Friedhof Aschersleben

Seit Menschen auf dieser Erde leben, bestatten sie ihre Toten. Viele hundert Jahre lang war der Tod für unsere Vorfahren ein vertrauter Begleiter, ein Bestandteil ihres Lebens; er wurde akzeptiert und häufig als Erfüllung der letzten Lebensphase empfunden. Heute ist er für viele angsteinflößend und unfassbar. So gehört das Sterben zu den Themen, die viele Menschen am liebsten meiden. Die Ehrung der Verstorbenen jedoch gehört zu den ältesten kulturhistorischen Überlieferungen aus vorchristlicher und christlicher Zeit.

Begräbniskultur im Wandel

Die Verehrung nach außen – in Form von Grabstätten – zu zeigen, ist Bestandteil des Umgangs mit dem Tod. Die Gestaltung der Gräber erfordert natürlich das Einhalten bestimmter Regeln, um den Friedhof als einen Ort des Friedens, der Ausgewogenheit und der Geborgenheit erleben zu können.
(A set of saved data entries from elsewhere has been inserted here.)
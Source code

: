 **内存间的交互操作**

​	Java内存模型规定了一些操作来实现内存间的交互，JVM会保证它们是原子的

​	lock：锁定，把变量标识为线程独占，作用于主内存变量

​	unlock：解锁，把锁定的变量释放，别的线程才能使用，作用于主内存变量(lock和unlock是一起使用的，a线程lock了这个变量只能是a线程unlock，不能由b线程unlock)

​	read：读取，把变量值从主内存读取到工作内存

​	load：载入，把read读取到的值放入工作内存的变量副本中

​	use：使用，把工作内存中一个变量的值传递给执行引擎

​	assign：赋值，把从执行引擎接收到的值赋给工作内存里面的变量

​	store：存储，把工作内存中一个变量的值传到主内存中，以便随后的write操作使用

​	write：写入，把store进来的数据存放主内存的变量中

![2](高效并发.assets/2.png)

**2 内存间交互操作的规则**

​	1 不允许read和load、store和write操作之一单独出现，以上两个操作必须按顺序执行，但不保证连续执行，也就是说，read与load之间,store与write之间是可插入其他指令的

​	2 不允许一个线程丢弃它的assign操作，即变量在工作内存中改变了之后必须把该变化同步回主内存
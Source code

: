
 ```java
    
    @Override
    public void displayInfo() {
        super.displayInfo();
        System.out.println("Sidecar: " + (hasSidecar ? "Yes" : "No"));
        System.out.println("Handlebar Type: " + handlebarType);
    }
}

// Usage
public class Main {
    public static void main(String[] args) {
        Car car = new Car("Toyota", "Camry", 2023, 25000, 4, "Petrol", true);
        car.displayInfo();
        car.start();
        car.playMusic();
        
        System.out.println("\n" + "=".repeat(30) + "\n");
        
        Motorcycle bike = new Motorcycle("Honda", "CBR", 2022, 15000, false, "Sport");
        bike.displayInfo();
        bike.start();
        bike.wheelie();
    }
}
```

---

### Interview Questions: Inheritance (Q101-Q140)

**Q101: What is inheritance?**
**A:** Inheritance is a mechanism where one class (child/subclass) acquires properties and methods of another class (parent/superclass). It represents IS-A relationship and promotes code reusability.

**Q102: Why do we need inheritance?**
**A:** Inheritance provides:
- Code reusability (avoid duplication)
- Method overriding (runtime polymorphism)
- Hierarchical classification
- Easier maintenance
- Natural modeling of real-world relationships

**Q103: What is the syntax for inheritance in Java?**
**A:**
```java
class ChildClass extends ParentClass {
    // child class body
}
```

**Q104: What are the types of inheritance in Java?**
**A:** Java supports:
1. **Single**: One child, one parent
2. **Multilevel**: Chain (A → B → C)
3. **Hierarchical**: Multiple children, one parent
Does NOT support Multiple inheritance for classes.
Immer individueller werdende Grabsteine und der dazugehörige Grabschmuck dokumentieren aber einen Wandel in der Begräbniskultur, zeugen von der Einmaligkeit des Verstorbenen und der Verbundenheit der Hinterbliebenen mit ihm.

Kulturelles Kleinod

Die Bezeichnung „Friedhof“ geht ursprünglich zurück auf einen eingefriedeten Raum um eine Kirche, in dem Verfolgte Schutz – also „Frieden“ – fanden. Heute sind Friedhöfe in erster Linie Orte für Bestattungen und damit Ausdruck und Spiegel für den Umgang mit dem Tod innerhalb einer Gesellschaft. Doch nicht nur für Trauer ist auf Friedhöfen Platz. Friedhöfe sind genauso Orte der Hoffnung, der Pietät und der würdigen Stille, des Gedenkens und der Erinnerung. Sie sind sogar Orte des Lebens und der Begegnung. Viele Menschen schätzen Friedhöfe als grüne Erholungsräume und kulturelle Kleinode. Denn auch Stadtgeschichte wird auf Friedhöfen erlebbar. Friedhöfe verbinden das Notwendige mit dem Nützlichen, die materielle mit der geistigen Welt. Hier vollziehen sich Begegnungen zwischen Trauernden und Spaziergängern. Gefühle werden ausgetauscht und menschliche Wärme vermittelt.